Direito na mão de quem tem direito
Carina Vitral, no Vermelho
"Você não sabia? A
meia é a nova inteira e a inteira é o novo dobro." Assim ocorre o diálogo
entre a atendente de um cinema e um espectador que tenta comprar um ingresso.
São dois personagens do vídeo "Meia", do grupo de humor Porta dos
Fundos, que revela a tragicomédia em que se transformou a meia-entrada nos
últimos 15 anos.
A enxurrada de falsas "carteirinhas" e de
falsos estudantes, a confusão de diferentes regras estaduais e municipais, o
sobrepreço e até subterfúgios como a "meia para todas as categorias"
pintam o quadro da desmoralização e banalização de um direito legítimo e
fundamental para os estudantes.
A UNE (União Nacional dos Estudantes) batalhou por
décadas pela criação dessa legislação e compreende que a cultura e o esporte
são instrumentos essenciais de complementação da formação educacional, do
desenvolvimento crítico e da cidadania da juventude.
Agora, o cenário começa a mudar com a aprovação e
regulamentação da lei federal nº 12.933/2013, que passará a valer a partir de
1º de dezembro de 2015. Pela primeira vez, a meia será regida por regras claras
em todo o território nacional.
A relação do movimento estudantil com a cultura tem
marcos importantes desde os anos 1960, com o CPC (Centro Popular de Cultura) e
o cinema novo. E se mantém até hoje, por meio da rede do Cuca (Circuito
Universitário de Cultura e Arte) e bienais da UNE.
A ditadura militar tirou direitos e colocou na
ilegalidade as entidades estudantis. Somente após a reorganização do movimento,
nos anos 1980, começaram a surgir as leis de retomada da meia-entrada.
Entretanto, a perseguição não aconteceu somente no
período ditatorial. Um grande retrocesso tomou a cena em 2001 com a medida
provisória 2.208, uma clara tentativa de atacar o movimento estudantil. A
medida permitiu a empresas e associações emitirem carteirinhas, alimentou uma
verdadeira máfia no setor, mercantilizou um direito e golpeou diretamente as
entidades representativas dos estudantes.

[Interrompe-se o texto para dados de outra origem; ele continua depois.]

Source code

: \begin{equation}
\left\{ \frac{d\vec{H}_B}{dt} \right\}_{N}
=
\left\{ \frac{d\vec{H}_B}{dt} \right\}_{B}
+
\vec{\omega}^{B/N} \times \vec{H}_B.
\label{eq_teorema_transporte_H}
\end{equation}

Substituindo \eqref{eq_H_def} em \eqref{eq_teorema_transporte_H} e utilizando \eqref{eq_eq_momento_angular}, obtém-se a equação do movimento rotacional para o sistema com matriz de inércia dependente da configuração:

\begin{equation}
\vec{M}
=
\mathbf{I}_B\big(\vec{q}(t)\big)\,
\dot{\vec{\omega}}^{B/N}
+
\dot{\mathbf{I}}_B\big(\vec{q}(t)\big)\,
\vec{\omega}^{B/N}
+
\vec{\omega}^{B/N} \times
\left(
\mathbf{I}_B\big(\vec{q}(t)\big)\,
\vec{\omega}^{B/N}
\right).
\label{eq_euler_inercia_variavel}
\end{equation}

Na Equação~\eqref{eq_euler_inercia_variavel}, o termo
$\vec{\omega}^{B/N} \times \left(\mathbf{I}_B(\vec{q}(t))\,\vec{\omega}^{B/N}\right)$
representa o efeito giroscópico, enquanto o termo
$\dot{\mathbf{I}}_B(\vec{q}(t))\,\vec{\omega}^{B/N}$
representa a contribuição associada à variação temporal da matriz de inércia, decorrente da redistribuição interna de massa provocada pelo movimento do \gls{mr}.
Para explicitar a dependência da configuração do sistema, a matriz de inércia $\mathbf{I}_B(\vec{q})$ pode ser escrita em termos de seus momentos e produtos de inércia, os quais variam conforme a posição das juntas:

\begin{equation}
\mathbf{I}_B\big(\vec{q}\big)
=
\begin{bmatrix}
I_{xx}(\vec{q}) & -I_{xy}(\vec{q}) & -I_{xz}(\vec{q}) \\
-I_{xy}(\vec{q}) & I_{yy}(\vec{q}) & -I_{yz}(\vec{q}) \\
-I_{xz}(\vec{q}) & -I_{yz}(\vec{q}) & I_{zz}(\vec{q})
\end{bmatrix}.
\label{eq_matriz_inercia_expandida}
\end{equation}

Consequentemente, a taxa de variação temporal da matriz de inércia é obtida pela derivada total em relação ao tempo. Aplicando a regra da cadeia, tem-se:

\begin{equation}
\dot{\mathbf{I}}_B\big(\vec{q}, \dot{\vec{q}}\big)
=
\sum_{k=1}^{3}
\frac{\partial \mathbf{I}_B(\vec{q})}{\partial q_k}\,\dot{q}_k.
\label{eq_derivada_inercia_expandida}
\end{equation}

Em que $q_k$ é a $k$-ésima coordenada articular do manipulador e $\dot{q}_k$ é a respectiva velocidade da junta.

Produtores, artistas e estudantes passaram então a
discutir a elaboração de novas regras para combater a confusão e a falta de
credibilidade no direito à meia. Fruto desse movimento, a nova lei pactua uma
relação entre o setor cultural e a rede da economia da cultura.
Acabaram as falsas carteiras e os falsos
estudantes. Agora, haverá um padrão nacional definido pelas entidades
estudantis –UNE, UBES (União Brasileira dos Estudantes Secundaristas) e ANPG
(Associação Nacional dos Pós-Graduandos)–, o que facilitará a fiscalização. O
documento também será confeccionado pelas uniões estaduais e municipais,
centros acadêmicos, diretórios acadêmicos e diretórios centrais dos estudantes.
Acabou também o argumento de que os eventos são
caros por conta da confusão no acesso à meia. Estaremos vigilantes no
cumprimento da reserva de pelo menos 40% de ingressos de meia-entrada por
evento –antes a garantia era de 0%–, exigindo os relatórios que a própria lei
nos assegura supervisionar.
Portanto, os produtores culturais podem agora
diminuir o valor total dos ingressos, como já anunciaram alguns representantes
do setor que estimam redução de 20%. Lutaremos para que isso aconteça.
Dessa forma, a nova lei beneficiará a todos,
estudantes e não estudantes, e incentivará também a formação de público ao
promover nos mais jovens o interesse em frequentar espetáculos teatrais e de
música, cinemas e estádios.
Cabe agora ao poder público e à sociedade civil
fiscalizar o cumprimento da legislação em todo o país. Assim, ao retornar para
as mãos de quem tem direito, a meia voltará a ser meia de verdade.